**What is required:**
Type again, exactly, the lines below from the start through the line that includes "### Built With".

**Data to process:**

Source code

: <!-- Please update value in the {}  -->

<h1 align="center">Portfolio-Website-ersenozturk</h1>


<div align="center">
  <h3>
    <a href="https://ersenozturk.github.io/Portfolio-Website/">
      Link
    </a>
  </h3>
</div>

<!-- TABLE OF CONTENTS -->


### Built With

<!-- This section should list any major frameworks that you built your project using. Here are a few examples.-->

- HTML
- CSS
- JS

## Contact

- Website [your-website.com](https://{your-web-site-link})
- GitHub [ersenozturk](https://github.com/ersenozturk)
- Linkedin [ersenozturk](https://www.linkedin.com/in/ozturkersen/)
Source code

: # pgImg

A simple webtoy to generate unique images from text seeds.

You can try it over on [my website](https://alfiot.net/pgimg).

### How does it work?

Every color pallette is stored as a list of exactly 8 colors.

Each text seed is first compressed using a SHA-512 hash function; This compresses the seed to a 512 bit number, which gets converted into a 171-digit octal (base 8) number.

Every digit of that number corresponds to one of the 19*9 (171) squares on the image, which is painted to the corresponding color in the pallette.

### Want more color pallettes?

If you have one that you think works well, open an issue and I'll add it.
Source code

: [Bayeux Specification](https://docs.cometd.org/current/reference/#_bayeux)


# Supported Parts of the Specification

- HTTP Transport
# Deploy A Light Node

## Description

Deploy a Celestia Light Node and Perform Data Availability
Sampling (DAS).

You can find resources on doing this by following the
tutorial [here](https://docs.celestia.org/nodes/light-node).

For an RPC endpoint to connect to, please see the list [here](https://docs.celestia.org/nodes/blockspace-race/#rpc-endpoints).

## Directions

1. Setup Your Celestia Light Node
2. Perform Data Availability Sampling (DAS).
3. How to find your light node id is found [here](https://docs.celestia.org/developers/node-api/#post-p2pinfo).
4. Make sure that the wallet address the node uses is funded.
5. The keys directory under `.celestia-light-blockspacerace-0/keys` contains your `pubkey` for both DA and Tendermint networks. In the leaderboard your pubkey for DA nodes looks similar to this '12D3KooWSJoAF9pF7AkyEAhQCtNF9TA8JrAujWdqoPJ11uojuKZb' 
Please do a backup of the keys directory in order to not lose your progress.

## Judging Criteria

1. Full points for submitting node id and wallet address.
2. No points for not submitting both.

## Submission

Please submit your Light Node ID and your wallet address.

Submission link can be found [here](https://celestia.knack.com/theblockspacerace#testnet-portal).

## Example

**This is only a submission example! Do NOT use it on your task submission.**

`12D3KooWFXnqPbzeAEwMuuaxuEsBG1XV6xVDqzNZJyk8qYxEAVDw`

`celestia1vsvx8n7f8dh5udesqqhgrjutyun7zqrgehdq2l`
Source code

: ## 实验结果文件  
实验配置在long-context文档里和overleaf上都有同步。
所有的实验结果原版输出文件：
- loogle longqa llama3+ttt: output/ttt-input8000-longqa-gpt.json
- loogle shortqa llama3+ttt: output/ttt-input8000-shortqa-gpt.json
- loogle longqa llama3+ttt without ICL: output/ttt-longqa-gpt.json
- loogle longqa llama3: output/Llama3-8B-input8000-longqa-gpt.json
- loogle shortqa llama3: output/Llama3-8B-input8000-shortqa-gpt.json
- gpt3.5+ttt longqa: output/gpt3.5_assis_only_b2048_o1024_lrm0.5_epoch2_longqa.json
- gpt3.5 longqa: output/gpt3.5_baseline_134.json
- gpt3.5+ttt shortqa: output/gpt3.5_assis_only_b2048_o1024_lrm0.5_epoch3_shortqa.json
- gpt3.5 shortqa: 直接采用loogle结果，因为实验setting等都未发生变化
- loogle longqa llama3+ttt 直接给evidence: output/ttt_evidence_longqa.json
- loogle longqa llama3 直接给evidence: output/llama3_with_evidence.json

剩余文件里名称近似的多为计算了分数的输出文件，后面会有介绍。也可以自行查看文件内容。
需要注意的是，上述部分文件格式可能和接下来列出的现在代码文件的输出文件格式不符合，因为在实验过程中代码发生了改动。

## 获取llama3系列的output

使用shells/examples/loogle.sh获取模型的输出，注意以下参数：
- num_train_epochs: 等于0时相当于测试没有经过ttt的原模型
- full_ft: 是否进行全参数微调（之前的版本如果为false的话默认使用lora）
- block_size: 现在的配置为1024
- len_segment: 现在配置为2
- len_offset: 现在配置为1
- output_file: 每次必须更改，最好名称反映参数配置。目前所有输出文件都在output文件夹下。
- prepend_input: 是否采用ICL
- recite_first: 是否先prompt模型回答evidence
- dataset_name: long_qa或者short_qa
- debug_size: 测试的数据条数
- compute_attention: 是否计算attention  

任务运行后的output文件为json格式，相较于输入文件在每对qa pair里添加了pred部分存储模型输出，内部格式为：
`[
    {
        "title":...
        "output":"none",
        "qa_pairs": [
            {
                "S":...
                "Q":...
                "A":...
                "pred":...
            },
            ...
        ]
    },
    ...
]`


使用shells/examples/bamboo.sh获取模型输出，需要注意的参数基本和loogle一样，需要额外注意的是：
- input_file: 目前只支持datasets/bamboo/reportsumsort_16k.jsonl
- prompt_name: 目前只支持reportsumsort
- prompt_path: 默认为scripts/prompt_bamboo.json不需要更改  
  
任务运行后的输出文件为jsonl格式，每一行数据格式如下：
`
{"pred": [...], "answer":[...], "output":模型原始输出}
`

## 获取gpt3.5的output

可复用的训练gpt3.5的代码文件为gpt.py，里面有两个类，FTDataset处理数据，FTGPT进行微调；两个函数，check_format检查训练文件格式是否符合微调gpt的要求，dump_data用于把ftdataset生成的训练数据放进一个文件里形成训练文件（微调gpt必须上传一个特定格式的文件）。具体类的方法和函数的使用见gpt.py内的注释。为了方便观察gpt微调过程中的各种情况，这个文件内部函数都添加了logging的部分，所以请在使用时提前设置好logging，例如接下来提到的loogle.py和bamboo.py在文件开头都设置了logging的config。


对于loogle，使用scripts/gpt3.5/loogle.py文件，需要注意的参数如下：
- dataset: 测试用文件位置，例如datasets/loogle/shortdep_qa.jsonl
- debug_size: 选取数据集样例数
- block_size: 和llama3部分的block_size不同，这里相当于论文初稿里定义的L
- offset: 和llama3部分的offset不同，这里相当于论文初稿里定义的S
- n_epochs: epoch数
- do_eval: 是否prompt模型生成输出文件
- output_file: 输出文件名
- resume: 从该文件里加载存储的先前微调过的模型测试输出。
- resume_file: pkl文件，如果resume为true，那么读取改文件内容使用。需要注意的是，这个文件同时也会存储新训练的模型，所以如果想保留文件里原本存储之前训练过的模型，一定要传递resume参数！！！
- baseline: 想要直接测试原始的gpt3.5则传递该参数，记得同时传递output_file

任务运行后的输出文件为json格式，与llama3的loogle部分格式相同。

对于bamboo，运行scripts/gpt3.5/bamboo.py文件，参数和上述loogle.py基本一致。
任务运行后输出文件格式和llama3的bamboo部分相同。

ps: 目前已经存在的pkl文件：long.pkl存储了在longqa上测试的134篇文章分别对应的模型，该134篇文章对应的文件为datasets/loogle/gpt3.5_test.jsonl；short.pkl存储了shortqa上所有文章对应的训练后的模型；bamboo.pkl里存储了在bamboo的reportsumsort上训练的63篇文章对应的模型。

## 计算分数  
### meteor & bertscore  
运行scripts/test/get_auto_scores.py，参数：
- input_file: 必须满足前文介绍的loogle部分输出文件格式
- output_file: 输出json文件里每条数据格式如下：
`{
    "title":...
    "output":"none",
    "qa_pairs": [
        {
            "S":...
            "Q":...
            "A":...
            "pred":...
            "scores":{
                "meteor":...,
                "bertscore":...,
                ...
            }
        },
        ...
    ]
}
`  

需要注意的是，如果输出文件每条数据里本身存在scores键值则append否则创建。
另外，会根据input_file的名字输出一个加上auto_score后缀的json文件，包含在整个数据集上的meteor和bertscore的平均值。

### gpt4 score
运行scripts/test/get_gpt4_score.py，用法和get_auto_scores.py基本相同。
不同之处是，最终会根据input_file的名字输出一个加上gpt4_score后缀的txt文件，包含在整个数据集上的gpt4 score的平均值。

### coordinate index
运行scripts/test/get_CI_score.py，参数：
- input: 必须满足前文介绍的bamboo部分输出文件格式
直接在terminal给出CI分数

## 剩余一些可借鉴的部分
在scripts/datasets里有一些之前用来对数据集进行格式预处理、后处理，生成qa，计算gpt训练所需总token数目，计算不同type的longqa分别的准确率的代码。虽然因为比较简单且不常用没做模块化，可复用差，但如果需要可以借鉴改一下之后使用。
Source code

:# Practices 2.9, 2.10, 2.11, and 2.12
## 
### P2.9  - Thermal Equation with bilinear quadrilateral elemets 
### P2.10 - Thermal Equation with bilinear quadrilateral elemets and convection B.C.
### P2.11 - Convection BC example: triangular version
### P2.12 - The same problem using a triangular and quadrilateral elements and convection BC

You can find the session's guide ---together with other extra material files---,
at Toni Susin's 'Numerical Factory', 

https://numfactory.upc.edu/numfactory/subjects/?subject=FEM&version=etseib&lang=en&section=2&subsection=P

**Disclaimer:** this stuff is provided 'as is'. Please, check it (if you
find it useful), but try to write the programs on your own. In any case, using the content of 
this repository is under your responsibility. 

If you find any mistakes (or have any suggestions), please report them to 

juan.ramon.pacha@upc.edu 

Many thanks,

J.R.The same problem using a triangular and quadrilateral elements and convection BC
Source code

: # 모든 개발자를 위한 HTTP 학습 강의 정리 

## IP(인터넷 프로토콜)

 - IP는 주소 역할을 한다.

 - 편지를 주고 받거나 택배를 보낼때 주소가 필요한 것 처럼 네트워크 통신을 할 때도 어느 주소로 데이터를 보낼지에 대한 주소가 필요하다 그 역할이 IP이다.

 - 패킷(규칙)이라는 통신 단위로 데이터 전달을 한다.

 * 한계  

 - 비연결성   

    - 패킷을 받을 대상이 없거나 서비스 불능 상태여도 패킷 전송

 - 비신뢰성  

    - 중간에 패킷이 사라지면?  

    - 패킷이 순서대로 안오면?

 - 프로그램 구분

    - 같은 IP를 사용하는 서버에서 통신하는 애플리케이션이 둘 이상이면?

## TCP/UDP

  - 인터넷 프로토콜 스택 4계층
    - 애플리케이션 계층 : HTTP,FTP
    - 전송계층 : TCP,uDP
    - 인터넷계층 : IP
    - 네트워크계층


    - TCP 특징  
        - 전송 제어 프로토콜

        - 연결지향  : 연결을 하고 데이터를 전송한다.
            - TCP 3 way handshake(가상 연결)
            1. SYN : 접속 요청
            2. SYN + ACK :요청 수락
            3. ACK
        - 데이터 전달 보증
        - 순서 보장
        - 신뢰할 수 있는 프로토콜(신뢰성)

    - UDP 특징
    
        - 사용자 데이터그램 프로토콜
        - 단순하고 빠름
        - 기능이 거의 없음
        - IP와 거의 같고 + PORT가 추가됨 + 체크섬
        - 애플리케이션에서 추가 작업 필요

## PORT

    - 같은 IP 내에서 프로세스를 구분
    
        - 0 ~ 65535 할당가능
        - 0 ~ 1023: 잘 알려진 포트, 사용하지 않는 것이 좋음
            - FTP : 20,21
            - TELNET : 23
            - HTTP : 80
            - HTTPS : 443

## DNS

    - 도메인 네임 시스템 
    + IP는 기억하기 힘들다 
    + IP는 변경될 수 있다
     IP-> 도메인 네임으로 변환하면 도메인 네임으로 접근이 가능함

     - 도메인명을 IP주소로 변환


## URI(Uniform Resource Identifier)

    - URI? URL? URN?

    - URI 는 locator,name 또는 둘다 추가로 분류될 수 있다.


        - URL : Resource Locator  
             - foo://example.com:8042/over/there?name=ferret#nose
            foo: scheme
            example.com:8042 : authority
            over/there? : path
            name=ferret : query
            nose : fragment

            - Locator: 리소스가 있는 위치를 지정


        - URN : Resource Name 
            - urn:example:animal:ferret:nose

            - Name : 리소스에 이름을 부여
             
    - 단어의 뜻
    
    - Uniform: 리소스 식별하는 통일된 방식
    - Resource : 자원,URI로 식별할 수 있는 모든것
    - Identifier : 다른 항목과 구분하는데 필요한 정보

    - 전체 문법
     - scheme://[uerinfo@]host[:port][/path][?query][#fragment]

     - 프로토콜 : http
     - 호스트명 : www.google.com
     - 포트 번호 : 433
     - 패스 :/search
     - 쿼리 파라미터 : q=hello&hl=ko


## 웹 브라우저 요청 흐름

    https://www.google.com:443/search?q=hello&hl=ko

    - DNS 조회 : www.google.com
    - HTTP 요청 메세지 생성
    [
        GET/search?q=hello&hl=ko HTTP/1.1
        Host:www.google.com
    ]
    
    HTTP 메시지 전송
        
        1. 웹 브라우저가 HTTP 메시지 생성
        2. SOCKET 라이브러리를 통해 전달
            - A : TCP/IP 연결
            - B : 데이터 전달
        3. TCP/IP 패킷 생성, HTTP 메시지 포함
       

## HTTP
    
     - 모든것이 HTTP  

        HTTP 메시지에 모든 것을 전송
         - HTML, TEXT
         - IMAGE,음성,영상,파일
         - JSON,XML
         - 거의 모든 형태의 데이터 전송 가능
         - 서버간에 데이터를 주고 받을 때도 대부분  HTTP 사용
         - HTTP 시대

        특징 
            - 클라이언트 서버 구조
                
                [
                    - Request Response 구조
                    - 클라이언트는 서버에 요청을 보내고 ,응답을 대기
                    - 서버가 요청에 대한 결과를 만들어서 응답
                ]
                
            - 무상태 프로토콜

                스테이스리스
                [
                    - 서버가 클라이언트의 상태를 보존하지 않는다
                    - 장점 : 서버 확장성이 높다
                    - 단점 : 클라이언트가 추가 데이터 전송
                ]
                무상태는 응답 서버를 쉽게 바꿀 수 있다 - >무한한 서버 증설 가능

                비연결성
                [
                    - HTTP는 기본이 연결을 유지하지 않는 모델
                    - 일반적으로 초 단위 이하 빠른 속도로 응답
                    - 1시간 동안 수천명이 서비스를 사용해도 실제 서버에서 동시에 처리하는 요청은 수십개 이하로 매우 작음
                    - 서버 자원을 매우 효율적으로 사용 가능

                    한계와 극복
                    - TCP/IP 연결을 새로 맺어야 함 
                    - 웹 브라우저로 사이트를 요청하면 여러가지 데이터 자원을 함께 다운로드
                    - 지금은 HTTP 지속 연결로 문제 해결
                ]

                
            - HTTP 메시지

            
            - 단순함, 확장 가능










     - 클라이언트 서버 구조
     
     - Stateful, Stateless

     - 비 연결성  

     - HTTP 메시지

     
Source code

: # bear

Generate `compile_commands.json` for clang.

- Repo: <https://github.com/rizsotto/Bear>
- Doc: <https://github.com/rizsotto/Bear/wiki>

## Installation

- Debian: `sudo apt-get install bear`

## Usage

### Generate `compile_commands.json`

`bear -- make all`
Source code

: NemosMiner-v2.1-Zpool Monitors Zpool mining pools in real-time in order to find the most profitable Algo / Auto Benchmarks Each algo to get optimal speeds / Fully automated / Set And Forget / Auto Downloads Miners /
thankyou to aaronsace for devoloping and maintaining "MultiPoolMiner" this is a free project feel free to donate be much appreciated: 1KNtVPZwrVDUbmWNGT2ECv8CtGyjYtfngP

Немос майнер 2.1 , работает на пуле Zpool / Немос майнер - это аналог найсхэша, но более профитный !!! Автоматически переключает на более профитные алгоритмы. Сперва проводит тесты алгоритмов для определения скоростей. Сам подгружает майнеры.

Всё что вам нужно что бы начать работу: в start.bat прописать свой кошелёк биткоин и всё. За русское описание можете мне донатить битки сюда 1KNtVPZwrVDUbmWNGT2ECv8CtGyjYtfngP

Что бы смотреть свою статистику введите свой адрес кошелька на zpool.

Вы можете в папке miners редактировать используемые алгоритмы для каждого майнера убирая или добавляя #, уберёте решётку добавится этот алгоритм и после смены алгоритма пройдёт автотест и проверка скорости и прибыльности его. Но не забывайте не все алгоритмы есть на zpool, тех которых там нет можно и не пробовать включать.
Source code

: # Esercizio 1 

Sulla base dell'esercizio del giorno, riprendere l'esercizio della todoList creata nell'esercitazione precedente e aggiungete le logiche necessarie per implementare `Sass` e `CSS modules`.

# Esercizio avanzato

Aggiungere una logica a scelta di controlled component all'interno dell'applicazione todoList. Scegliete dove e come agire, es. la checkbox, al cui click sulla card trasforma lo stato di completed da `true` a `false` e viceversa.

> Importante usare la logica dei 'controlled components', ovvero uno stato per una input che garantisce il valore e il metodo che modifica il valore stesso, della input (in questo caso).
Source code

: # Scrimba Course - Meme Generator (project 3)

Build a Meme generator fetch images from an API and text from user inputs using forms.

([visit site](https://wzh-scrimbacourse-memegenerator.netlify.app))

**Output below:**
Source code

: <!-- Please update value in the {}  -->

<h1 align="center">Portfolio-Website-ersenozturk</h1>


<div align="center">
  <h3>
    <a href="https://ersenozturk.github.io/Portfolio-Website/">
      Link
    </a>
  </h3>
</div>

<!-- TABLE OF CONTENTS -->


### Built With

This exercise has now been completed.